Tampoco supe comprender, en ese momento, que el cáncer se lleva a todos lados.

El mar está planchado, lacio. Mi cabeza, no.

¿A qué viene Sofi? Es una pregunta válida. Ella debe tener sus porqués.

Siento que debo repasar cada detalle, como si me fueran a tomar un examen. Tema: Cómo fue nuestra amistad. Cuál de nosotras era la que hacía o dejaba. Contarlo, y explicarlo todo, respetando sus acentos y evitando omisiones. Y lo primero que siento es que desde que Gladys se murió, ya no tengo quién me ayude.

 

En el momento en que comienzo nuestra novela, lo primero que escribo es un recuerdo, o tal vez solo sea una ensoñación que se me aparece como cierta, potente, con la importancia de un cartel que cuelga de una marquesina de ese pueblo chico que era nuestra Lanús: es adoptada.

Camino por la arena húmeda los tres kilómetros que faltan para llegar a la casa. Las nubes no se enteraron de este cielo.

PARTE II No bajar nunca de los árboles

“Quería escribir sobre todo, sobre la vida que tenemos y las vidas que hubiéramos podido tener. Quería escribir sobre todas las formas posibles de morir”.

VIRGINIA WOOLF

Todas las tardes, ni bien terminaba la tarea, salía corriendo hacia su casa.

Ese día, Gladys, como muchas veces en que la pasaba a buscar, lloraba, y no quiso ir a la plaza.

—Quedate conmigo hasta que se me pase —me pidió desde el escalón de la puerta de entrada.

—No se te nota mucho —contesté mientras le quitaba una arañita que le caminaba por la manga del buzo que alguna vez había sido azul.

—No digas boludeces —dijo mientras se secaba los mocos con el brazo.

Sentadas en el umbral frío de porlan que estaba delante de la puerta de la casa de Gladys, compartimos un silencio.

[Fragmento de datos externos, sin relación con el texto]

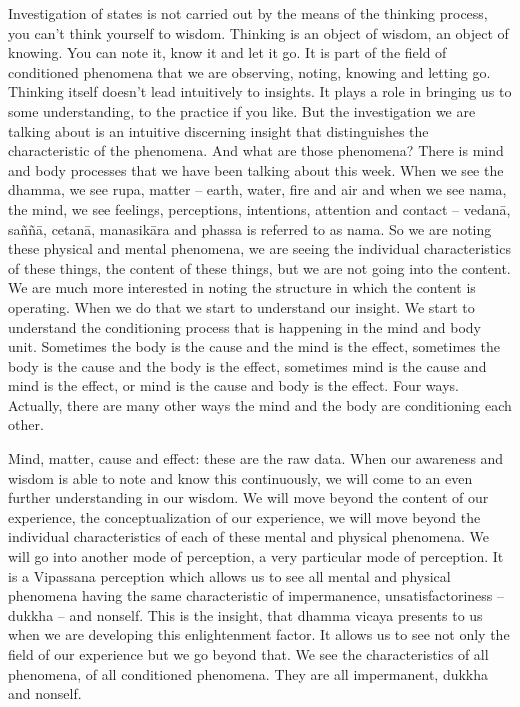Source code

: \documentclass[letterpaper,10pt,english]{sphinxmanual}
\begin{document}
\sphinxAtStartPar
Investigation  of  states  is  not  carried  out  by  the  means  of  the  thinking  process,  you  can’t  think  yourself  to  wisdom. Thinking  is  an  object  of
wisdom, an object of knowing. You can note it, know it and let it go. It is part
  of the field of conditioned phenomena that we are observing, noting, knowing and letting go. Thinking itself doesn’t lead intuitively to insights. It plays
a role in bringing us to some understanding, to the practice if you like. But
the investigation we are talking about is an intuitive discerning insight that
distinguishes the characteristic of the phenomena. And what are those phenomena? There is mind and body processes that we have been talking about
this week. When we see the dhamma, we see rupa, matter – earth, water, fire
and air and when we see nama, the mind, we see feelings, perceptions, intentions, attention and contact – vedanā, saññā, cetanā, manasikāra and phassa
is referred to as nama. So we are noting these physical and mental phenomena, we are seeing the individual characteristics of these things, the content
of these things, but we are not going into the content. We are much more
interested in noting the structure in which the content is operating. When we
do that we start to understand our insight. We start to understand the conditioning process that is happening in the mind and body unit. Sometimes
the body is the cause and the mind is the effect, sometimes the body is the
cause and the body is the effect, sometimes mind is the cause and mind is the
effect, or mind is the cause and body is the effect. Four ways. Actually, there
are many other ways the mind and the body are conditioning each other.

\sphinxAtStartPar
Mind,  matter,  cause  and  effect:  these  are  the  raw  data.  When  our
awareness and wisdom is able to note and know this continuously, we will
come to an even further understanding in our wisdom. We will move beyond
the content of our experience, the conceptualization of our experience, we
will move beyond the individual characteristics of each of these mental and
physical  phenomena.  We  will  go  into  another  mode  of  perception,  a  very
particular mode of perception. It is a Vipassana perception which allows us
to  see  all  mental  and  physical  phenomena  having  the  same  characteristic
of  impermanence,  unsatisfactoriness  –  dukkha  –  and  non\sphinxhyphen{}self.  This  is  the
insight,  that  dhamma  vicaya  presents  to  us  when  we  are  developing  this
enlightenment factor. It allows us to see not only the field of our experience
but we go beyond that. We see the characteristics of all phenomena, of all
conditioned phenomena. They are all impermanent, dukkha and non\sphinxhyphen{}self.
\end{document}
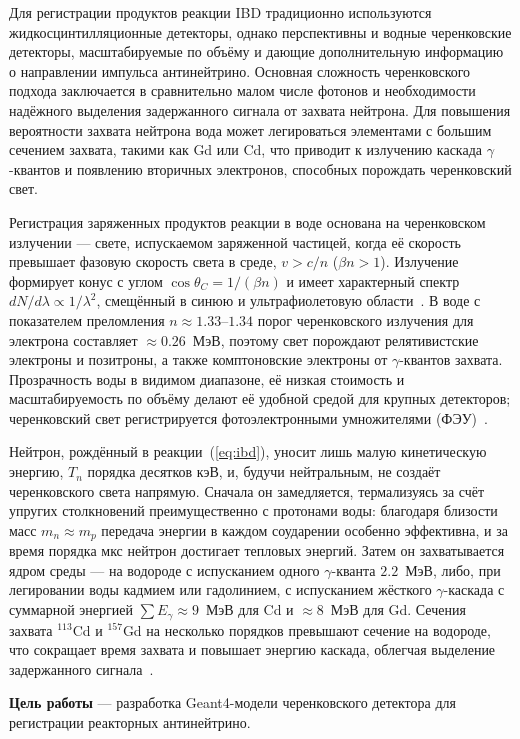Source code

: \documentclass[a4paper,12pt]{extarticle}
\begin{document}
Для регистрации продуктов реакции IBD традиционно используются жидкосцинтилляционные детекторы, однако перспективны и водные черенковские детекторы, масштабируемые по объёму и дающие дополнительную информацию о направлении импульса антинейтрино. Основная сложность черенковского подхода заключается в сравнительно малом числе фотонов и необходимости надёжного выделения задержанного сигнала от захвата нейтрона. Для повышения вероятности захвата нейтрона вода может легироваться элементами с большим сечением захвата, такими как Gd или Cd, что приводит к излучению каскада $\gamma$-квантов и появлению вторичных электронов, способных порождать черенковский свет.

Регистрация заряженных продуктов реакции в воде основана на черенковском излучении — свете, испускаемом заряженной частицей, когда её скорость превышает фазовую скорость света в среде, $v>c/n$ ($\beta n>1$). Излучение формирует конус с углом $\cos\theta_C=1/(\beta n)$ и имеет характерный спектр $dN/d\lambda\propto 1/\lambda^2$, смещённый в синюю и ультрафиолетовую области~\cite{jelley1958}. В воде с показателем преломления $n\approx 1.33$--$1.34$ порог черенковского излучения для электрона составляет $\approx 0.26$~МэВ, поэтому свет порождают релятивистские электроны и позитроны, а также комптоновские электроны от $\gamma$-квантов захвата. Прозрачность воды в видимом диапазоне, её низкая стоимость и масштабируемость по объёму делают её удобной средой для крупных детекторов; черенковский свет регистрируется фотоэлектронными умножителями (ФЭУ)~\cite{jelley1958}.

Нейтрон, рождённый в реакции~(\ref{eq:ibd}), уносит лишь малую кинетическую энергию, $T_n$ порядка десятков кэВ, и, будучи нейтральным, не создаёт черенковского света напрямую. Сначала он замедляется, термализуясь за счёт упругих столкновений преимущественно с протонами воды: благодаря близости масс $m_n\approx m_p$ передача энергии в каждом соударении особенно эффективна, и за время порядка мкс нейтрон достигает тепловых энергий. Затем он захватывается ядром среды — на водороде с испусканием одного $\gamma$-кванта $2.2$~МэВ, либо, при легировании воды кадмием или гадолинием, с испусканием жёсткого $\gamma$-каскада с суммарной энергией $\sum E_\gamma\approx 9$~МэВ для Cd и $\approx 8$~МэВ для Gd. Сечения захвата $^{113}$Cd и $^{157}$Gd на несколько порядков превышают сечение на водороде, что сокращает время захвата и повышает энергию каскада, облегчая выделение задержанного сигнала~\cite{mughabghab2006}.

\textbf{Цель работы} — разработка Geant4-модели черенковского детектора для регистрации реакторных антинейтрино.
\end{document}
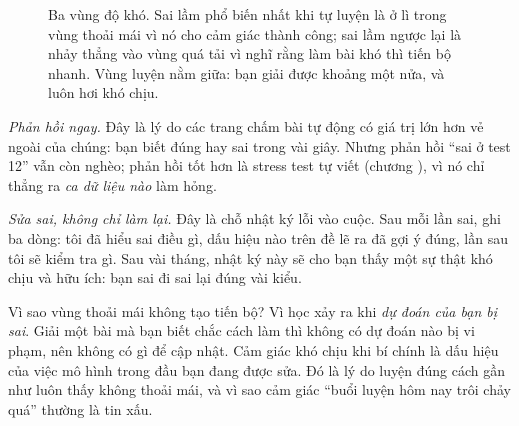 \documentclass[../../algorithm.tex]{subfiles}
\begin{document}
\begin{figure}[H]\centering
{}
\caption{Ba vùng độ khó. Sai lầm phổ biến nhất khi tự luyện là ở lì trong vùng thoải mái vì nó cho cảm giác thành công; sai lầm ngược lại là nhảy thẳng vào vùng quá tải vì nghĩ rằng làm bài khó thì tiến bộ nhanh. Vùng luyện nằm giữa: bạn giải được khoảng một nửa, và luôn hơi khó chịu.}
\label{fig:vung-luyen}
\end{figure}

\emph{Phản hồi ngay.} Đây là lý do các trang chấm bài tự động có giá trị lớn hơn vẻ ngoài của chúng: bạn biết đúng hay sai trong vài giây. Nhưng phản hồi ``sai ở test 12'' vẫn còn nghèo; phản hồi tốt hơn là stress test tự viết (chương ), vì nó chỉ thẳng ra \emph{ca dữ liệu nào} làm hỏng.

\emph{Sửa sai, không chỉ làm lại.} Đây là chỗ nhật ký lỗi vào cuộc. Sau mỗi lần sai, ghi ba dòng: tôi đã hiểu sai điều gì, dấu hiệu nào trên đề lẽ ra đã gợi ý đúng, lần sau tôi sẽ kiểm tra gì. Sau vài tháng, nhật ký này sẽ cho bạn thấy một sự thật khó chịu và hữu ích: bạn sai đi sai lại đúng vài kiểu.

\begin{trucgiac}
Vì sao vùng thoải mái không tạo tiến bộ? Vì học xảy ra khi \emph{dự đoán của bạn bị sai}. Giải một bài mà bạn biết chắc cách làm thì không có dự đoán nào bị vi phạm, nên không có gì để cập nhật. Cảm giác khó chịu khi bí chính là dấu hiệu của việc mô hình trong đầu bạn đang được sửa. Đó là lý do luyện đúng cách gần như luôn thấy không thoải mái, và vì sao cảm giác ``buổi luyện hôm nay trôi chảy quá'' thường là tin xấu.
\end{trucgiac}
\end{document}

Yo agarré una piedra que encontré en la vereda, y lo único que se escuchó fue el ruido de esa piedra sobre el piso: dibujé una casa, un árbol y seguí con un mamarracho. Hasta que no aguanté más y le dije:

—A la Marcela ya le vino.

—No puede ser —me dijo sin mirarme, como si le hablara a mi dibujo.

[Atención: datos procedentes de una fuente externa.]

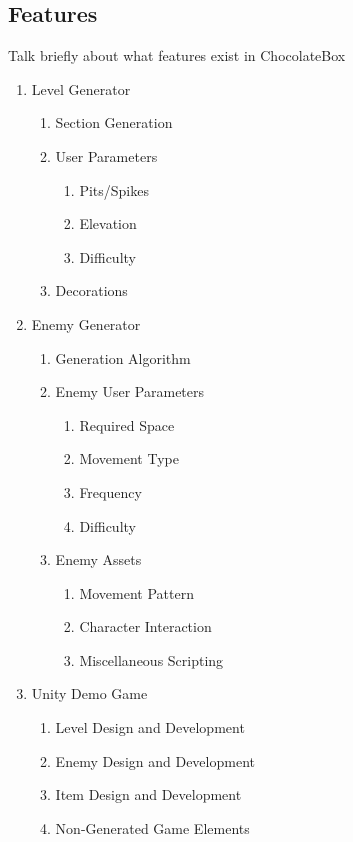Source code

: \documentclass[pdftex,12pt,letter]{article}
\begin{document}
\subsection{Features}
Talk briefly about what features exist in ChocolateBox
\begin{enumerate}
\item Level Generator
\begin{enumerate}
\item Section Generation
\item User Parameters
\begin{enumerate}
\item Pits/Spikes
\item Elevation
\item Difficulty
\end{enumerate}
\item Decorations
\end{enumerate}

\item Enemy Generator
\begin{enumerate}
\item Generation Algorithm
\item Enemy User Parameters
\begin{enumerate}
\item Required Space
\item Movement Type
\item Frequency
\item Difficulty
\end{enumerate}
\item Enemy Assets
\begin{enumerate}
\item Movement Pattern
\item Character Interaction
\item Miscellaneous Scripting
\end{enumerate}
\end{enumerate}

\item{Unity Demo Game}
\begin{enumerate}
\item Level Design and Development
\item Enemy Design and Development
\item Item Design and Development
\item Non-Generated Game Elements
\end{enumerate}
\end{enumerate}
\end{document}

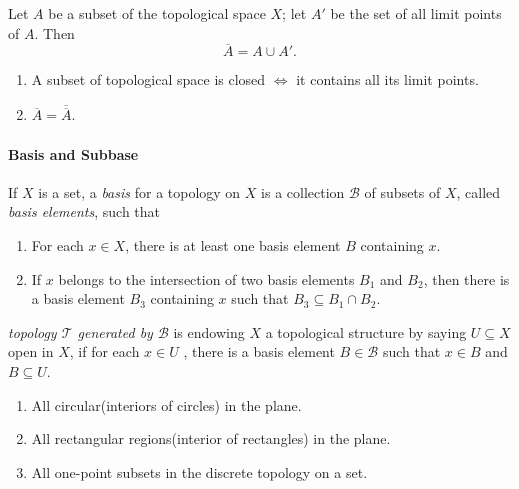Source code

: \begin{theorem}
  Let \( A \) be a subset of the topological space \( X \);
  let \( A' \) be the set of all limit points of \( A \).
  Then
  \[
    \overline{A} = A \cup A'.
  \]
\end{theorem}

\begin{corollary}
  \begin{enumerate}
    \item A subset of topological space is closed \( \iff \) it contains all its
      limit points.
    \item \( \overline{A} = \overline{\overline{A}} \).
  \end{enumerate}
\end{corollary}

\paragraph{Basis and Subbase}

\begin{definition}
  If \( X \) is a set, a \emph{basis} for a topology on \( X \) is a collection
  \( \mathcal{B} \) of subsets of \( X \), called \emph{basis elements}, such
  that
  \begin{enumerate}
    \item For each \( x \in X \), there is at least one basis element \( B \)
      containing \( x \).
    \item If \( x \) belongs to the intersection of two basis elements \( B_1 \)
      and \( B_2 \), then there is a basis element \( B_3 \) containing \( x \)
      such that \( B_3 \subseteq B_1 \cap B_2 \).
  \end{enumerate}
  \emph{topology \( \mathcal{T} \) generated by \( \mathcal{B} \)} is endowing
  \( X \) a topological structure by saying \( U \subseteq X \)  open in \( X
  \), if for each \( x \in U \) , there is a basis element \( B \in \mathcal{B}
  \) such that \( x \in B \) and \( B \subseteq U \).
\end{definition}

\begin{example}
  \begin{enumerate}
    \item All circular(interiors of circles) in the plane.
    \item All rectangular regions(interior of rectangles) in the plane.
    \item All one-point subsets in the discrete topology on a set.
  \end{enumerate}
\end{example}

—Te digo que sí, se lo contó la tía a mi mamá.

—¿Y ella qué dice?

—Que duele.

—Es un asco —me dijo, y siguió mirando el piso.

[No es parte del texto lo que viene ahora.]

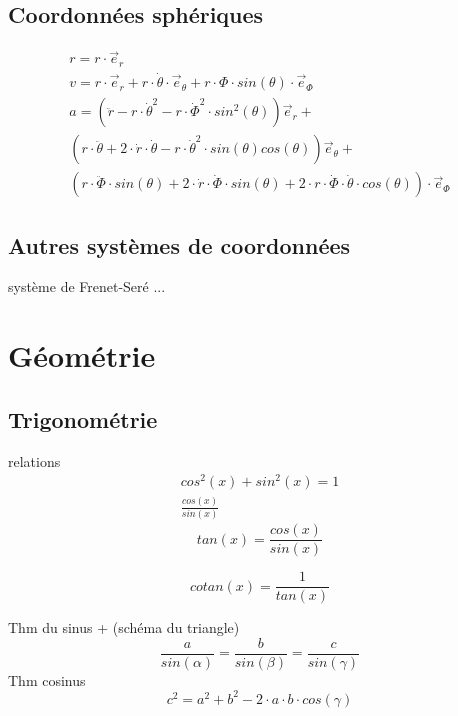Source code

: \subsection{Coordonnées sphériques}

\begin{eqnarray}
r=r \cdot \vec{e}_r\\
v=r \cdot \vec{e}_{r} + r \cdot \dot{\theta}\cdot \vec{e}_{\theta}+r \cdot \Phi\cdot sin(\theta) \cdot \vec{e}_{\Phi}\\
a=(\ddot{r}-r \cdot \dot{\theta}^2-r\cdot \dot{\Phi}^2 \cdot sin^2(\theta))\vec{e}_{r}+\\
(r \cdot \ddot{\theta}+2 \cdot \dot{r}\cdot \dot{\theta}-r\cdot \dot{\theta}^2 \cdot sin(\theta)cos(\theta))\vec{e}_{\theta}+\\
(r \cdot \ddot{\Phi} \cdot sin(\theta)+2 \cdot \dot{r} \cdot \dot{\Phi} \cdot sin(\theta)+2 \cdot r \cdot \dot{\Phi} \cdot \dot{\theta} \cdot cos(\theta))\cdot \vec{e}_{\Phi}
\end{eqnarray}

\subsection{Autres systèmes de coordonnées}
système de Frenet-Seré
...
\newpage
\section{Géométrie}



\subsection{Trigonométrie}
relations
\begin{eqnarray}
cos^2(x)+sin^2(x)=1\\
\frac{cos(x)}{sin(x)}
\end{eqnarray}
\begin{equation}
tan(x)=\frac{cos(x)}{sin(x)}
\end{equation}

\begin{equation}
cotan(x)=\frac{1}{tan(x)}
\end{equation}

Thm du sinus + (schéma du triangle)
\begin{equation}
\frac{a}{sin(\alpha)}=\frac{b}{sin(\beta)}=\frac{c}{sin(\gamma)}
\end{equation}
Thm cosinus
\begin{equation}
c^2=a^2+b^2-2 \cdot a \cdot b \cdot cos(\gamma)
\end{equation}

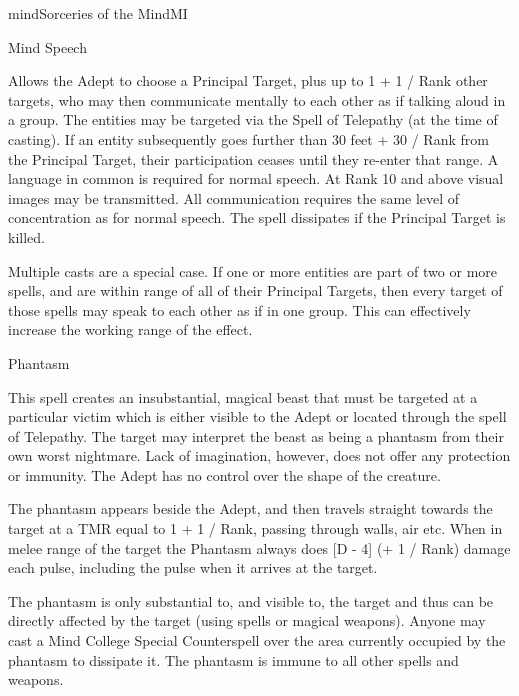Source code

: \begin{College}[1.6]{mind}{Sorceries of the Mind}{MI}
\begin{spell}[S-5]{Mind Speech}

\begin{effects}
Allows the Adept to choose a Principal Target, plus up to 1 + 1 / Rank
other targets, who may then communicate mentally to each other as if
talking aloud in a group.  The entities may be targeted via the Spell
of Telepathy (at the time of casting). If an entity subsequently goes
further than 30 feet + 30 / Rank from the Principal Target, their
participation ceases until they re-enter that range.  A language in
common is required for normal speech.  At Rank 10 and above visual
images may be transmitted.  All communication requires the same level
of concentration as for normal speech.  The spell dissipates if the
Principal Target is killed.

Multiple casts are a special case.  If one or more entities are part
of two or more spells, and are within range of all of their Principal
Targets, then every target of those spells may speak to each other as
if in one group. This can effectively increase the working range of
the effect.
\end{effects}
\end{spell}

\begin{spell}[S-6]{Phantasm}

\begin{effects}
This spell creates an insubstantial, magical beast that must be
targeted at a particular victim which is either visible to the Adept
or located through the spell of Telepathy.  The target may interpret
the beast as being a phantasm from their own worst nightmare.  Lack of
imagination, however, does not offer any protection or immunity.
The Adept has no control over the shape of the creature.

The phantasm appears beside the Adept, and then travels straight
towards the target at a TMR equal to 1 + 1 / Rank, passing through
walls, air etc.  When in melee range of the target the Phantasm always
does [D - 4] (+ 1 / Rank) damage each pulse, including the pulse when
it arrives at the target.

The phantasm is only substantial to, and visible to, the target and
thus can be directly affected by the target (using spells or magical
weapons).  Anyone may cast a Mind College Special Counterspell over
the area currently occupied by the phantasm to dissipate it.  The
phantasm is immune to all other spells and weapons.


\end{effects}
\end{spell}
\end{College}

—Yo no le creo, mi mamá dice que no duele.

—¿Se pone algodón? —me preguntó.

—Sí. Y te podés quedar embarazada. Eso dijo mi mamá.

—¿Cómo?

—Con el pito de los hombres —le dije.

—¿Tu mamá te dice eso?

—Sí. Porque dice que tiene miedo, y que yo tengo que saber.

—¿Qué tenés que saber? —me preguntó, y volvió a mirar el piso.

—Que los hombres te pueden dejar embarazada. Es cuando te hacen la inmundicia. Dice eso.

—Ah. —Levantó la cabeza, me miró fijo y su dolor me paralizó—. Es un hijo de remil putas. Cuando está borracho se la agarra conmigo. ¿Yo qué le hice? Decime. ¿Qué le hice?

Vi en su mirada la furia. No pude responderle.

—Un día te juro que lo mato —me dijo y me agujereó la frente con la negrura de sus ojos.